Spatial Effective Token Selection (SETS):
Extracts patch embeddings of adjacent frames using DINOv2 and computes Manhattan distance as an inter-frame difference map.
Selects the top-K proportion of patches with the largest differences as spatial effective tokens.
Design Motivation: Anomalous events typically induce significant visual changes in localized regions.
Temporal Effective Token Generation (TETG):
Assigns anomaly probability scores to each frame using a lightweight pretrained anomaly classifier.
Encodes the scores as additional temporal tokens injected directly into the LLM in the language space.
Design Motivation: Provides the LLM with prior knowledge of temporal anomaly locations to enhance temporal reasoning.
Cross-Domain Evaluation Benchmark: Constructs a new cross-domain evaluation protocol based on XD-Violence, incorporating temporal-localization-oriented QA to assess model transferability across domains.

Loss & Training¶

Standard instruction-following training, with fine-tuning performed on a self-constructed anomaly video instruction dataset.

Key Experimental Results¶

Method	LLM	In-Domain Total Acc	In-Domain Temporal Acc	Cross-Domain Total Acc
VA-GPT	Vicuna-7B	30.69%	Highest	Highest
Hawkeye	LLaVA-7B	28.60%	30.00%	25.30%
Video-ChatGPT	Vicuna-7B	24.13%	28.51%	24.00%

Key Findings¶

SETS directs the model's attention toward anomalous regions rather than background, significantly improving spatial alignment quality.
After TETG provides temporal priors, anomaly temporal localization accuracy improves markedly.
Cross-domain performance demonstrates the generalizability of the approach, confirming that the model learns transferable anomaly patterns rather than merely memorizing training set distributions.
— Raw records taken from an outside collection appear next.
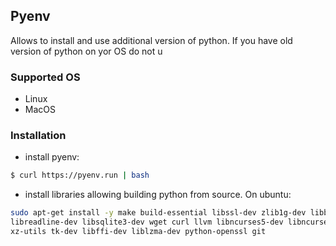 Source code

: ## Pyenv
Allows to install and use additional version of python.
If you have old version of python on yor OS do not u

### Supported OS
* Linux
* MacOS

### Installation
* install pyenv:
```bash
$ curl https://pyenv.run | bash
```
* install libraries allowing building python from source. On ubuntu:
```bash
sudo apt-get install -y make build-essential libssl-dev zlib1g-dev libbz2-dev \
libreadline-dev libsqlite3-dev wget curl llvm libncurses5-dev libncursesw5-dev \
xz-utils tk-dev libffi-dev liblzma-dev python-openssl git
``` 


<!--stackedit_data:
eyJoaXN0b3J5IjpbMTQzNTI0NzkwNywtMTQzNDE0NTU4MF19
--> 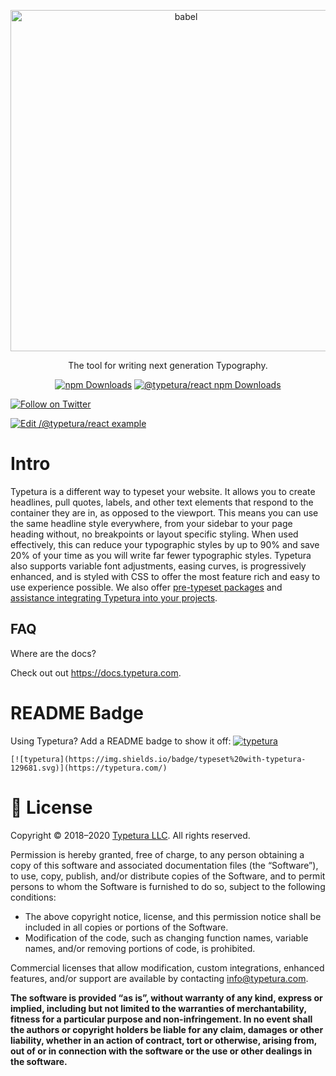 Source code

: <p align="center">
  <a href="https://docs.typetura.com/">
    <img alt="babel" src="https://user-images.githubusercontent.com/8260678/79174108-aba67c00-7dc7-11ea-8713-eec163bf6fde.png" width="546">
  </a>
</p>

<p align="center">
  The tool for writing next generation Typography.
</p>

<p align="center">
    <a href="https://www.npmjs.com/package/typeturajs"><img alt="npm Downloads" src="https://img.shields.io/npm/dm/typeturajs.svg?maxAge=43200&label=npm%20core%20downloads"></a>
  <a href="https://www.npmjs.com/package/@typetura/react"><img alt="@typetura/react npm Downloads" src="https://img.shields.io/npm/dm/@typetura/react.svg?maxAge=43200&label=npm%20react%20downloads"></a>
</p>
<p align="center">

<a href="https://twitter.com/intent/follow?screen_name=typetura"><img alt="Follow on Twitter" src="https://img.shields.io/twitter/follow/typetura.svg?style=social&label=Follow"></a>

</p>

[![Edit /@typetura/react example](https://codesandbox.io/static/img/play-codesandbox.svg)](https://codesandbox.io/s/typeturareact-example-r3t6u?fontsize=14&hidenavigation=1&theme=dark)

# Intro

Typetura is a different way to typeset your website. It allows you to create headlines, pull quotes, labels, and other text elements that respond to the container they are in, as opposed to the viewport. This means you can use the same headline style everywhere, from your sidebar to your page heading without, no breakpoints or layout specific styling. When used effectively, this can reduce your typographic styles by up to 90% and save 20% of your time as you will write far fewer typographic styles. Typetura also supports variable font adjustments, easing curves, is progressively enhanced, and is styled with CSS to offer the most feature rich and easy to use experience possible. We also offer [pre-typeset packages](https://typetura.com/typography-packages) and [assistance integrating Typetura into your projects](https://typetura.com/typography-services).

## FAQ

Where are the docs?

Check out out https://docs.typetura.com.

# README Badge

Using Typetura? Add a README badge to show it off: [![typetura](https://img.shields.io/badge/typeset%20with-typetura-129681.svg)](https://typetura.com/)

```
[![typetura](https://img.shields.io/badge/typeset%20with-typetura-129681.svg)](https://typetura.com/)
```

# 📝 License

Copyright © 2018–2020 [Typetura LLC](https://typetura.com/). All rights reserved.

Permission is hereby granted, free of charge, to any person obtaining a copy of this software and associated documentation files (the “Software”), to use, copy, publish, and/or distribute copies of the Software, and to permit persons to whom the Software is furnished to do so, subject to the following conditions:

- The above copyright notice, license, and this permission notice shall be included in all copies or portions of the Software.
- Modification of the code, such as changing function names, variable names, and/or removing portions of code, is prohibited.

Commercial licenses that allow modification, custom integrations, enhanced features, and/or support are available by contacting [info@typetura.com](mailto:info@typetura.com).

**The software is provided “as is”, without warranty of any kind, express or implied, including but not limited to the warranties of merchantability, fitness for a particular purpose and non-infringement. In no event shall the authors or copyright holders be liable for any claim, damages or other liability, whether in an action of contract, tort or otherwise, arising from, out of or in connection with the software or the use or other dealings in the software.**

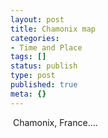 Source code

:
 ```yaml
---
layout: post
title: Chamonix map
categories:
- Time and Place
tags: []
status: publish
type: post
published: true
meta: {}
---
```

 Chamonix, France....
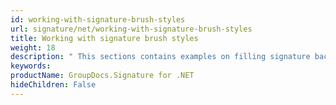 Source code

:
 ```yaml
---
id: working-with-signature-brush-styles
url: signature/net/working-with-signature-brush-styles
title: Working with signature brush styles
weight: 18
description: " This sections contains examples on filling signature background with different brush styles"
keywords: 
productName: GroupDocs.Signature for .NET
hideChildren: False
---
```

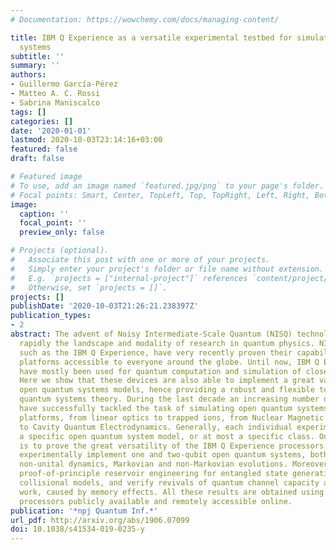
 ```yaml
---
# Documentation: https://wowchemy.com/docs/managing-content/

title: IBM Q Experience as a versatile experimental testbed for simulating open quantum
  systems
subtitle: ''
summary: ''
authors:
- Guillermo García-Pérez
- Matteo A. C. Rossi
- Sabrina Maniscalco
tags: []
categories: []
date: '2020-01-01'
lastmod: 2020-10-03T23:14:16+03:00
featured: false
draft: false

# Featured image
# To use, add an image named `featured.jpg/png` to your page's folder.
# Focal points: Smart, Center, TopLeft, Top, TopRight, Left, Right, BottomLeft, Bottom, BottomRight.
image:
  caption: ''
  focal_point: ''
  preview_only: false

# Projects (optional).
#   Associate this post with one or more of your projects.
#   Simply enter your project's folder or file name without extension.
#   E.g. `projects = ["internal-project"]` references `content/project/deep-learning/index.md`.
#   Otherwise, set `projects = []`.
projects: []
publishDate: '2020-10-03T21:26:21.238397Z'
publication_types:
- 2
abstract: The advent of Noisy Intermediate-Scale Quantum (NISQ) technology is changing
  rapidly the landscape and modality of research in quantum physics. NISQ devices,
  such as the IBM Q Experience, have very recently proven their capability as experimental
  platforms accessible to everyone around the globe. Until now, IBM Q Experience processors
  have mostly been used for quantum computation and simulation of closed systems.
  Here we show that these devices are also able to implement a great variety of paradigmatic
  open quantum systems models, hence providing a robust and flexible testbed for open
  quantum systems theory. During the last decade an increasing number of experiments
  have successfully tackled the task of simulating open quantum systems in different
  platforms, from linear optics to trapped ions, from Nuclear Magnetic Resonance (NMR)
  to Cavity Quantum Electrodynamics. Generally, each individual experiment demonstrates
  a specific open quantum system model, or at most a specific class. Our main result
  is to prove the great versatility of the IBM Q Experience processors. Indeed, we
  experimentally implement one and two-qubit open quantum systems, both unital and
  non-unital dynamics, Markovian and non-Markovian evolutions. Moreover, we realise
  proof-of-principle reservoir engineering for entangled state generation, demonstrate
  collisional models, and verify revivals of quantum channel capacity and extractable
  work, caused by memory effects. All these results are obtained using IBM Q Experience
  processors publicly available and remotely accessible online.
publication: '*npj Quantum Inf.*'
url_pdf: http://arxiv.org/abs/1906.07099
doi: 10.1038/s41534-019-0235-y
---
```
Ablation Study: SETS Spatial Effective Token Selection¶

Top-K Ratio	Total Acc	Temporal Acc	Computation
100% (all)	28.6	28.5	1.0x
50%	29.8	30.1	0.65x
25%	30.7	31.2	0.45x
10%	29.5	29.8	0.30x

Highlights & Insights¶

The intuition behind deriving spatial effective tokens from inter-frame differences is clear: anomaly = change → regions of change = important regions.
Directly injecting temporal prior tokens in the language space is an efficient design choice that avoids the need for additional visual-temporal encoders.

Limitations & Future Work¶

The approach relies on the quality of the pretrained anomaly classifier; classifier bias propagates directly into the temporal effective tokens.
SETS is based on simple inter-frame differences and may miss static anomalies (e.g., planted explosives).
Validation is limited to surveillance video scenarios; other domains (e.g., traffic, medical) remain unexplored.
Absolute performance remains limited, with Total Accuracy around 30%, leaving considerable room for improvement.
TETG encodes anomaly probabilities directly as tokens; the choice of encoding scheme may influence effectiveness.
Integration with more recent video large language models (e.g., Qwen2-VL) has not been explored.
The cross-domain evaluation benchmark is based solely on XD-Violence; generalization to additional domains has not been validated.
The model may struggle to accurately describe scenarios where multiple anomaly types occur simultaneously.

Rating¶

Novelty: ⭐⭐⭐⭐ The dual selection mechanism of spatial and temporal effective tokens is innovative.
Experimental Thoroughness: ⭐⭐⭐⭐ Covers in-domain, cross-domain, and ablation experiments.
Writing Quality: ⭐⭐⭐⭐ Motivation is clear and methodology is intuitive.
Value: ⭐⭐⭐⭐ Broad practical application prospects for video anomaly understanding.